Prallt das alles ab an Wolfsburg? Und: Wie geht das weiter bei Volkswagen-, Audi-, Seat-. und Skoda-Modellen? Dies alles sind Massenautos und man kann nur hoffen, dass nicht allzu viele von ihnen demnächst im Blindflug unterwegs sind. (wip.)

7. Mai 2021
Autonomes Fahren für Reiche, Diesel-Rechtsanwälte nerven und Einfach-Hybride schlagen die teuren Stromer
Das „autonom“ fahrende Auto ist ein Phantom. Und womöglich bleibt es ein Trugbild, wobei der Schritt zum Wahnbild nicht weit ist.  Doch zur Zeit ist es noch eine Wunschvorstellung. Bei den Autokäufern? Von wem, das wissen heute höchstens jene, die damit künftig (noch mehr?) verdienen wollen. Deshalb wird auf Teufel komm raus investiert, und dann muss es nur noch verkauft werden. Aber an wen? Denn die Vorstellung, wirklich unabhängig, also autonom fahren zu können, ist schon ein wenig irre. Es gibt kein Auto und kein individuelles Mobil-Mittel, das in Menschenhand unterwegs und weniger autonom ist: Die Abhängigkeiten des autonom fahrenden Autos sind noch viel massiver und charakterbildender, als es der Einfluss eines menschlichen Fahrers sein kann. Es regieren nämlich über Vehikel und Fahrer irgendwo gespeicherte und zum fehlerfreien Funktionieren verdammte Programme, Sensoren und Schaltkreise. Aber nichts, was  Menschengeist ersinnt und erschafft, ist frei von Murks. Das liegt vor allem am Teufel, der im Detail steckt, am Radler, der die Einbahnstraße missachtet,  und heute unsere Zentralverriegelung lahm legt. In einer Stunde, spricht die Erfahrung, macht sie wieder das erlösende Klack.

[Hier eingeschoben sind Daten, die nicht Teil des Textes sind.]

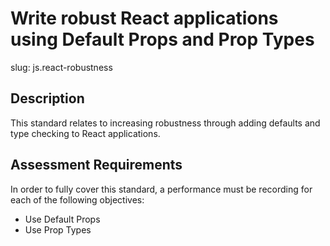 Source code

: # Write robust React applications using Default Props and Prop Types

slug: js.react-robustness

## Description
This standard relates to increasing robustness through adding defaults and type checking to React applications.

## Assessment Requirements
In order to fully cover this standard, a performance must be recording for each of the following objectives:

- Use Default Props
- Use Prop Types
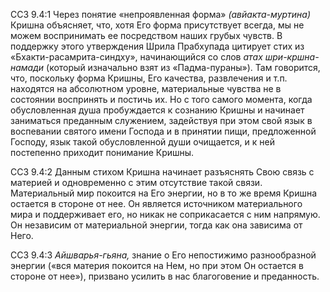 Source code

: ССЗ 9.4:1	Через понятие «непроявленная форма» _(авйакта-муртина)_ Кришна объясняет, что, хотя Его форма присутствует всегда, мы не можем воспринимать ее посредством наших грубых чувств. В поддержку этого утверждения Шрила Прабхупада цитирует стих из «Бхакти-расамрита-синдху», начинающийся со слов _атах шри-кршна-намади_ (который изначально взят из «Падма-пураны»). Там говорится, что, поскольку форма Кришны, Его качества, развлечения и т.п. находятся на абсолютном уровне, материальные чувства не в состоянии воспринять и постичь их. Но с того самого момента, когда обусловленная душа пробуждается к сознанию Кришны и начинает заниматься преданным служением, задействуя при этом свой язык в воспевании святого имени Господа и в принятии пищи, предложенной Господу, язык такой обусловленной души очищается, и к ней постепенно приходит понимание Кришны.

ССЗ 9.4:2	Данным стихом Кришна начинает разъяснять Свою связь с материей и одновременно с этим отсутствие такой связи. Материальный мир покоится на Его энергии, но в то же время Кришна остается в стороне от нее. Он является источником материального мира и поддерживает его, но никак не соприкасается с ним напрямую. Он независим от материальной энергии, тогда как она зависима от Него.

ССЗ 9.4:3	_Айшварья-гьяна,_ знание о Его непостижимо разнообразной энергии («вся материя покоится на Нем, но при этом Он остается в стороне от нее»), призвано усилить в нас благоговение и преданность. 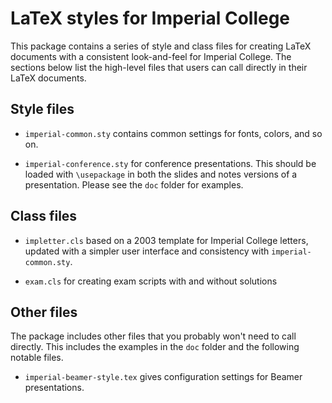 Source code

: # LaTeX styles for Imperial College

This package contains a series of style and class files for creating
LaTeX documents with a consistent look-and-feel for Imperial College.
The sections below list the high-level files that users can call
directly in their LaTeX documents.  

## Style files

 * `imperial-common.sty` contains common settings for fonts, colors,
   and so on.

 * `imperial-conference.sty` for conference presentations.  This
   should be loaded with `\usepackage` in both the slides and notes
   versions of a presentation.  Please see the `doc` folder for
   examples.

## Class files
 
 * `impletter.cls` based on a 2003 template for Imperial College
   letters, updated with a simpler user interface and consistency with
   `imperial-common.sty`.
   
 * `exam.cls` for creating exam scripts with and without solutions
 
## Other files

The package includes other files that you probably won't need to call
directly.  This includes the examples in the `doc` folder and the
following notable files.

 * `imperial-beamer-style.tex` gives configuration settings for Beamer
   presentations.
   
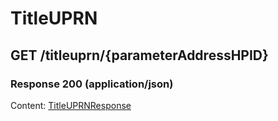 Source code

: # TitleUPRN


## GET /titleuprn/{parameterAddressHPID}
### Response 200 (application/json)
Content: [TitleUPRNResponse](TitleUPRNResponse.md)

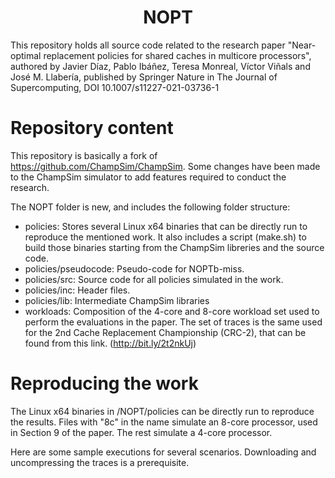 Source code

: <p align="center">
  <h1 align="center"> NOPT </h1>
  <p> This repository holds all source code related to the research paper "Near-optimal replacement policies for shared caches in multicore processors", authored by Javier Díaz, Pablo Ibáñez, Teresa Monreal, Víctor Viñals and José M. Llabería, published by Springer Nature in The Journal of Supercomputing, DOI 10.1007/s11227-021-03736-1 <p>
</p>

# Repository content

This repository is basically a fork of https://github.com/ChampSim/ChampSim. Some changes have been made to the ChampSim simulator to add features required to conduct the research.

The NOPT folder is new, and includes the following folder structure:

- policies: Stores several Linux x64 binaries that can be directly run to reproduce the mentioned work. It also includes a script (make.sh) to build those binaries starting from the ChampSim libreries and the source code.
- policies/pseudocode: Pseudo-code for NOPTb-miss.
- policies/src: Source code for all policies simulated in the work.
- policies/inc: Header files.
- policies/lib: Intermediate ChampSim libraries
- workloads: Composition of the 4-core and 8-core workload set used to perform the evaluations in the paper. The set of traces is the same used for the 2nd Cache Replacement Championship (CRC-2), that can be found from this link. (http://bit.ly/2t2nkUj) 

# Reproducing the work

The Linux x64 binaries in /NOPT/policies can be directly run to reproduce the results. Files with "8c" in the name simulate an 8-core processor, used in Section 9 of the paper. The rest simulate a 4-core processor.

Here are some sample executions for several scenarios. Downloading and uncompressing the traces is a prerequisite. 


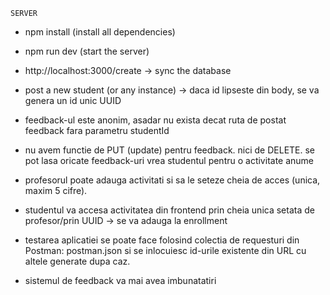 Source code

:     SERVER

- npm install (install all dependencies)
- npm run dev (start the server)

- http://localhost:3000/create -> sync the database
- post a new student (or any instance) -> daca id lipseste din body, se va genera un id unic UUID
- feedback-ul este anonim, asadar nu exista decat ruta de postat feedback fara parametru studentId
- nu avem functie de PUT (update) pentru feedback. nici de DELETE. se pot lasa oricate feedback-uri vrea studentul pentru o activitate anume
- profesorul poate adauga activitati si sa le seteze cheia de acces (unica, maxim 5 cifre).
- studentul va accesa activitatea din frontend prin cheia unica setata de profesor/prin UUID -> se va adauga la enrollment

- testarea aplicatiei se poate face folosind colectia de requesturi din Postman: postman.json si se inlocuiesc id-urile existente din URL cu altele generate dupa caz.
- sistemul de feedback va mai avea imbunatatiri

Das Argument, automatisiertes Fahren diene vor allem der Verkehrssicherheit, löst sich bei näherem Blick im Dunst der Verhältnisse auf. Womöglich stimmt das sogar, aber wer wird sich die künftigen Autonom-Modelle leisten können? Natürlich die Autofahrer der reichen Länder. Aber 93 Prozent der weltweiten Verkehrsopfer werden nicht in diesen, sondern in ärmeren Ländern verzeichnet. Und dort herrscht häufig auf den Straßen blanke Anarchie.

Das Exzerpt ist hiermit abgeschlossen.